▶ **Task description**
Your output should contain every record, unchanged.

▶ **Information**
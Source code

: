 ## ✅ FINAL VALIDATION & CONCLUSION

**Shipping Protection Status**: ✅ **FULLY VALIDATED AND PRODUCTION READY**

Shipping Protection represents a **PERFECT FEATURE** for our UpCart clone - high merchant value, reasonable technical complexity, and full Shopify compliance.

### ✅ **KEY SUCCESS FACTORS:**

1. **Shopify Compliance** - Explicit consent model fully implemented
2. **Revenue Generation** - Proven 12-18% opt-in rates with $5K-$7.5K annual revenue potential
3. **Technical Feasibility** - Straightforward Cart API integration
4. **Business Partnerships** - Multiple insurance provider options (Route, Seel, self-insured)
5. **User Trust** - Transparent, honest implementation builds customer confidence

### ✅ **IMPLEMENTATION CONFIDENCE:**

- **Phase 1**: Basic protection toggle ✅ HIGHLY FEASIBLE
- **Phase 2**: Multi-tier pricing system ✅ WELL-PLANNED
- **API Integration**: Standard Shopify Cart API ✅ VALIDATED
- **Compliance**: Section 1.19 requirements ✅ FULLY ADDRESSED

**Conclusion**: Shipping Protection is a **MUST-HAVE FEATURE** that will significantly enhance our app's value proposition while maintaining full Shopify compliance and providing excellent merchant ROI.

▶ **Response area**
Source code

: ## ✅ FINAL VALIDATION & CONCLUSION

**Shipping Protection Status**: ✅ **FULLY VALIDATED AND PRODUCTION READY**

Shipping Protection represents a **PERFECT FEATURE** for our UpCart clone - high merchant value, reasonable technical complexity, and full Shopify compliance.

### ✅ **KEY SUCCESS FACTORS:**

1. **Shopify Compliance** - Explicit consent model fully implemented
2. **Revenue Generation** - Proven 12-18% opt-in rates with $5K-$7.5K annual revenue potential
3. **Technical Feasibility** - Straightforward Cart API integration
4. **Business Partnerships** - Multiple insurance provider options (Route, Seel, self-insured)
5. **User Trust** - Transparent, honest implementation builds customer confidence

### ✅ **IMPLEMENTATION CONFIDENCE:**

- **Phase 1**: Basic protection toggle ✅ HIGHLY FEASIBLE
- **Phase 2**: Multi-tier pricing system ✅ WELL-PLANNED
- **API Integration**: Standard Shopify Cart API ✅ VALIDATED
- **Compliance**: Section 1.19 requirements ✅ FULLY ADDRESSED

**Conclusion**: Shipping Protection is a **MUST-HAVE FEATURE** that will significantly enhance our app's value proposition while maintaining full Shopify compliance and providing excellent merchant ROI.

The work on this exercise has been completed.